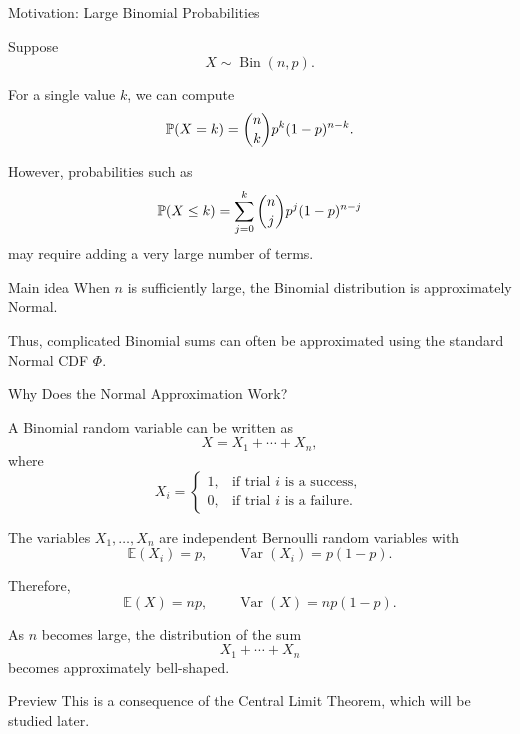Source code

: 


\begin{frame}{Motivation: Large Binomial Probabilities}

Suppose
\[
X\sim\operatorname{Bin}(n,p).
\]

For a single value \(k\), we can compute
\[
\Prob(X=k)
=
\binom{n}{k}p^k(1-p)^{n-k}.
\]

However, probabilities such as
\[
\Prob(X\leq k)
=
\sum_{j=0}^{k}
\binom{n}{j}p^j(1-p)^{n-j}
\]
may require adding a very large number of terms.

\vspace{0.25cm}

\begin{keybox}{Main idea}
When \(n\) is sufficiently large, the Binomial distribution is approximately
Normal.
\end{keybox}

Thus, complicated Binomial sums can often be approximated using the standard
Normal CDF \(\Phi\).

\end{frame}


\begin{frame}{Why Does the Normal Approximation Work?}

A Binomial random variable can be written as
\[
X=X_1+\cdots+X_n,
\]
where
\[
X_i=
\begin{cases}
1, & \text{if trial \(i\) is a success},\\
0, & \text{if trial \(i\) is a failure}.
\end{cases}
\]

The variables \(X_1,\ldots,X_n\) are independent Bernoulli random variables
with
\[
\mathbb{E}(X_i)=p,
\qquad
\operatorname{Var}(X_i)=p(1-p).
\]

Therefore,
\[
\mathbb{E}(X)=np,
\qquad
\operatorname{Var}(X)=np(1-p).
\]

\vspace{0.2cm}

As \(n\) becomes large, the distribution of the sum
\[
X_1+\cdots+X_n
\]
becomes approximately bell-shaped.

\begin{keybox}{Preview}
This is a consequence of the Central Limit Theorem, which will be studied
later.
\end{keybox}

\end{frame}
--------------------------------
Task to carry out:
Only the text of the listing above is copied, exactly as written; its pictures are dropped.

Task result:
Source code

: 


\begin{frame}{Motivation: Large Binomial Probabilities}

Suppose
\[
X\sim\operatorname{Bin}(n,p).
\]

For a single value \(k\), we can compute
\[
\Prob(X=k)
=
\binom{n}{k}p^k(1-p)^{n-k}.
\]

However, probabilities such as
\[
\Prob(X\leq k)
=
\sum_{j=0}^{k}
\binom{n}{j}p^j(1-p)^{n-j}
\]
may require adding a very large number of terms.

\vspace{0.25cm}

\begin{keybox}{Main idea}
When \(n\) is sufficiently large, the Binomial distribution is approximately
Normal.
\end{keybox}

Thus, complicated Binomial sums can often be approximated using the standard
Normal CDF \(\Phi\).

\end{frame}


\begin{frame}{Why Does the Normal Approximation Work?}

A Binomial random variable can be written as
\[
X=X_1+\cdots+X_n,
\]
where
\[
X_i=
\begin{cases}
1, & \text{if trial \(i\) is a success},\\
0, & \text{if trial \(i\) is a failure}.
\end{cases}
\]

The variables \(X_1,\ldots,X_n\) are independent Bernoulli random variables
with
\[
\mathbb{E}(X_i)=p,
\qquad
\operatorname{Var}(X_i)=p(1-p).
\]

Therefore,
\[
\mathbb{E}(X)=np,
\qquad
\operatorname{Var}(X)=np(1-p).
\]

\vspace{0.2cm}

As \(n\) becomes large, the distribution of the sum
\[
X_1+\cdots+X_n
\]
becomes approximately bell-shaped.

\begin{keybox}{Preview}
This is a consequence of the Central Limit Theorem, which will be studied
later.
\end{keybox}

\end{frame}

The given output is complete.